Man, Ars' headline doesn't sugar-coat things:
“Meltdown” and “Spectre”: Every modern processor has unfixable security flaws https://arstechnica.com/gadgets/2018/01/meltdown-and-spectre-every-modern-processor-has-unfixable-security-flaws/
And for completeness here's Google's blog post: https://security.googleblog.com/2018/01/todays-cpu-vulnerability-what-you-need.html (h/t @netshade and others)
curious what happens next
actually, here's a real sign that something's ~ going on ~ https://octodon.social/media/rKAbOBJck-zEoIbfbP4
@schlink well this is existentially spooky
@schlink ruh roh
I wouldn't be surprised if the NSA has lost a powerful set of tools from their toolbox as a result of this.

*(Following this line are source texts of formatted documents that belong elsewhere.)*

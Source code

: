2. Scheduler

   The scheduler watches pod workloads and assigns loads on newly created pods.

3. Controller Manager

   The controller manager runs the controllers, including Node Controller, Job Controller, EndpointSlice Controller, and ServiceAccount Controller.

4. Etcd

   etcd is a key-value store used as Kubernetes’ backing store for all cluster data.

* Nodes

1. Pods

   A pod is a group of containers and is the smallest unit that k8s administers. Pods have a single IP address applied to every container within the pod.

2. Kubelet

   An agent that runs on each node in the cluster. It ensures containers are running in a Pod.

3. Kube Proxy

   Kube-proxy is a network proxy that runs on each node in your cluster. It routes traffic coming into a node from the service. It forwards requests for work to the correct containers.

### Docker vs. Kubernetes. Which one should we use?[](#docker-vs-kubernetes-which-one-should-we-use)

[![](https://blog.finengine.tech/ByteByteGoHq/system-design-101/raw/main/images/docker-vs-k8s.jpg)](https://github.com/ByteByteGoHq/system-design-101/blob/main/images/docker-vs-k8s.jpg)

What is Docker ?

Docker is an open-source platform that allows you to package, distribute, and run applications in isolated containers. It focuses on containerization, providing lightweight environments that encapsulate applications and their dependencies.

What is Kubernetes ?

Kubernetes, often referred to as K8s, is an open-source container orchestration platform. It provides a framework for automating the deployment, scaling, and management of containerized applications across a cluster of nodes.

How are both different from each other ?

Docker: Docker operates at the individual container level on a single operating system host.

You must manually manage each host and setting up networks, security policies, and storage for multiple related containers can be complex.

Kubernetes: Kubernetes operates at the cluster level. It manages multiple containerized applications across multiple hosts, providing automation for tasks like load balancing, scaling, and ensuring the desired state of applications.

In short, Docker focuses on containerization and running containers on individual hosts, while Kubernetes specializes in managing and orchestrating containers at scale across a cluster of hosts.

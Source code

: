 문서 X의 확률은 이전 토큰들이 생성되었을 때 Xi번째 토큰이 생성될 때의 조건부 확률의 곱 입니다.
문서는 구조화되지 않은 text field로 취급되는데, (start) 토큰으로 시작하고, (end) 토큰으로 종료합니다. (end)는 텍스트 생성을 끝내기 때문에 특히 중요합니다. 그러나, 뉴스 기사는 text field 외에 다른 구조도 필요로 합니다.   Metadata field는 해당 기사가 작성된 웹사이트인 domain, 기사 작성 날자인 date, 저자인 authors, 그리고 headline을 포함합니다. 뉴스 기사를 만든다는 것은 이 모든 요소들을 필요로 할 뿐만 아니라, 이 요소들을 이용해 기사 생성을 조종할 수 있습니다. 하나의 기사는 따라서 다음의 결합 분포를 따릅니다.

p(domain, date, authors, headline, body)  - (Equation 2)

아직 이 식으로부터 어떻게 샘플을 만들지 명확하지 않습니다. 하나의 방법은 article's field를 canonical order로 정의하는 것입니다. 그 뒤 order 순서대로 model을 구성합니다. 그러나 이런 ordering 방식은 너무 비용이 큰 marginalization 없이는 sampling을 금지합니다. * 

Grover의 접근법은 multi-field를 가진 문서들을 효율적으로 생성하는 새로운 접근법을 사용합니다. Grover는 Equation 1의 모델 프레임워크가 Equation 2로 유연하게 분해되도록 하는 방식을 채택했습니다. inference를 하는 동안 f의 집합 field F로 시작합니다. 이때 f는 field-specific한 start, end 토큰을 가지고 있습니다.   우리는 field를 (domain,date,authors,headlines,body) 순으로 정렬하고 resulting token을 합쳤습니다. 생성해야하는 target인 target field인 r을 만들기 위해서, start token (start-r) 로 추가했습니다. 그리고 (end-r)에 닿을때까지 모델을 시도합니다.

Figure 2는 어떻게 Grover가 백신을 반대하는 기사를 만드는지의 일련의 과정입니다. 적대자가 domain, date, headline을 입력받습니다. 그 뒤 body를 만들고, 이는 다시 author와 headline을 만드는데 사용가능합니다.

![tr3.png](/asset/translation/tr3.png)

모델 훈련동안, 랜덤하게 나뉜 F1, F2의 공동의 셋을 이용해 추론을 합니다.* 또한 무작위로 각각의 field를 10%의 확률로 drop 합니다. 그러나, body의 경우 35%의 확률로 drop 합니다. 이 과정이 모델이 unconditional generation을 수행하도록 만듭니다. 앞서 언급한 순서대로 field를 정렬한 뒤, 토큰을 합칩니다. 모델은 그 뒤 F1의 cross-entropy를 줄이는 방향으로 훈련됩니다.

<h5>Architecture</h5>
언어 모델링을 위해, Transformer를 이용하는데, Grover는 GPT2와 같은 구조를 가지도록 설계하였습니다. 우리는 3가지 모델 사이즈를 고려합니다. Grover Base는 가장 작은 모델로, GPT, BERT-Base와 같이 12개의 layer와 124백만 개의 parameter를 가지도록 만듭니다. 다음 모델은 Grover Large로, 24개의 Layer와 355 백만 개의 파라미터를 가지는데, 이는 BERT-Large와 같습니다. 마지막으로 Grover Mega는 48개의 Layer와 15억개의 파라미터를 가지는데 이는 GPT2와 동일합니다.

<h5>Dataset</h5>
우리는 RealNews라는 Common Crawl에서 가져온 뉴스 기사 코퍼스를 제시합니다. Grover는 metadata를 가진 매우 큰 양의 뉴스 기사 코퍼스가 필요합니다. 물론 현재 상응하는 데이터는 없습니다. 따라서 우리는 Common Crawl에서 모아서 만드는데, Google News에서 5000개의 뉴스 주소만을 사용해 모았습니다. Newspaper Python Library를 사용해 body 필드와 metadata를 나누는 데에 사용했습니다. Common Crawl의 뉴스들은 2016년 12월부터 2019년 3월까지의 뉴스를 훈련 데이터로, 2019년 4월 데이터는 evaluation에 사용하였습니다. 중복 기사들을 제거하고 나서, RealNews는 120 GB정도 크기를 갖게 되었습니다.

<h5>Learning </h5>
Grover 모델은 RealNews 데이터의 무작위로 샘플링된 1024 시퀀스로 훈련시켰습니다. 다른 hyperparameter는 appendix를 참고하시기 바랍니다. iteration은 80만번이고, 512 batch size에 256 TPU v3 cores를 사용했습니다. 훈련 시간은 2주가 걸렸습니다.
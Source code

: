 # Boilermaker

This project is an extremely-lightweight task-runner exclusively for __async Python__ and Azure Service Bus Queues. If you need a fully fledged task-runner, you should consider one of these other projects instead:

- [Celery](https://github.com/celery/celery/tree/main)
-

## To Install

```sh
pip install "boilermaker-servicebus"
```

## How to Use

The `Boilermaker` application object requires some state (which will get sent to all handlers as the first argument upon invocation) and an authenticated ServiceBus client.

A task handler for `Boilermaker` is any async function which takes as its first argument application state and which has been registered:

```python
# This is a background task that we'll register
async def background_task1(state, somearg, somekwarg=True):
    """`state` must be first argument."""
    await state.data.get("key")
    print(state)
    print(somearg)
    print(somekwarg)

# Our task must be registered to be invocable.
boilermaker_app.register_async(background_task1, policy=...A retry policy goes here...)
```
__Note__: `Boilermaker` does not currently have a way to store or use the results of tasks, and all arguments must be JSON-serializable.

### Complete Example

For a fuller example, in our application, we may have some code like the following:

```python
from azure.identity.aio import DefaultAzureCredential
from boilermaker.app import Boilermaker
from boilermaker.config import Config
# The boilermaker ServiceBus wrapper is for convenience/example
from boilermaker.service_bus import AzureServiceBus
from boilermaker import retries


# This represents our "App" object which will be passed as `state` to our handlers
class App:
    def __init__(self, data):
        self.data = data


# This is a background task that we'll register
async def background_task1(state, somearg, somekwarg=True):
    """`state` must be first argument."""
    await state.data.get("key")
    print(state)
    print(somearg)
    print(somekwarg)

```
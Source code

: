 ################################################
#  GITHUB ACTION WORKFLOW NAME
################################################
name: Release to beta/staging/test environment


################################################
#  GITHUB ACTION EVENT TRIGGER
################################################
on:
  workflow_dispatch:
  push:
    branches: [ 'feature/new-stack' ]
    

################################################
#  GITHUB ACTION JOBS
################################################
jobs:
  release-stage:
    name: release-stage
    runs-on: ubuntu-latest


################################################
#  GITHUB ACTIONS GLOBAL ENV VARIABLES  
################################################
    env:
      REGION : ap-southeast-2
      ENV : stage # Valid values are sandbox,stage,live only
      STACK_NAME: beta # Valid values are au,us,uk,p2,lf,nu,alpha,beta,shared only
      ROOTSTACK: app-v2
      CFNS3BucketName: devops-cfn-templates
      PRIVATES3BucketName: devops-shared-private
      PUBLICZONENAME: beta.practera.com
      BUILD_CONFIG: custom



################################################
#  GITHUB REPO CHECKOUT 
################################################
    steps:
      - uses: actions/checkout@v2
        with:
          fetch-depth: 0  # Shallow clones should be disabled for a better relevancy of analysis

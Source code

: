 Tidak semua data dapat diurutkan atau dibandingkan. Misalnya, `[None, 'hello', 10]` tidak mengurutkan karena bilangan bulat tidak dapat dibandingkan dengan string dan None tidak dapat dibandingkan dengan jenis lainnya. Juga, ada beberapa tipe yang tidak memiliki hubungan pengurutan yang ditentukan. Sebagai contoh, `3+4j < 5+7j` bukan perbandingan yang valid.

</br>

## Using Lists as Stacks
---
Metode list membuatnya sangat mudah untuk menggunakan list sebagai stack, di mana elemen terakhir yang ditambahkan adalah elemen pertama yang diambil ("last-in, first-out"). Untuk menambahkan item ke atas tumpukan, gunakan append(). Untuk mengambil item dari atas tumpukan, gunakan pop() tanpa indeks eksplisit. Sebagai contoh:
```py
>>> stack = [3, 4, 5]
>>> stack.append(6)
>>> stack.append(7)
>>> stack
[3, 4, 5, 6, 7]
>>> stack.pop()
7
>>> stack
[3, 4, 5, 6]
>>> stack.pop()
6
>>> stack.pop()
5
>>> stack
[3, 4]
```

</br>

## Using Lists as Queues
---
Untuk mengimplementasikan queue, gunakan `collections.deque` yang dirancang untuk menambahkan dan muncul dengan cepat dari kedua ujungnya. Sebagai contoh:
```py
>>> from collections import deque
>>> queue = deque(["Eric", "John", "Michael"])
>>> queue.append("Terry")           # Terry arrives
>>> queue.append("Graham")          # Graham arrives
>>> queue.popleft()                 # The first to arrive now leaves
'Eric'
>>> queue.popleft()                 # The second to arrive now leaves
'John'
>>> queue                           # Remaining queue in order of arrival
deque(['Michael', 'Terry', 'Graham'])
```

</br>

Many computers will go unpatched, and these vulnerabilities will go *into* the toolboxes of pentesters and malware authors.
Motherboard has a nice explainer today: "The Clever Engineering Behind Intel's Chipocalypse"
but tbh this birdsite thread may be the clearest not-too-technical explanation of the flaw that I've seen https://twitter.com/FioraAeterna/status/948684092333158400
@schlink Notice that it's not «google» it's public research from university and a guy from google.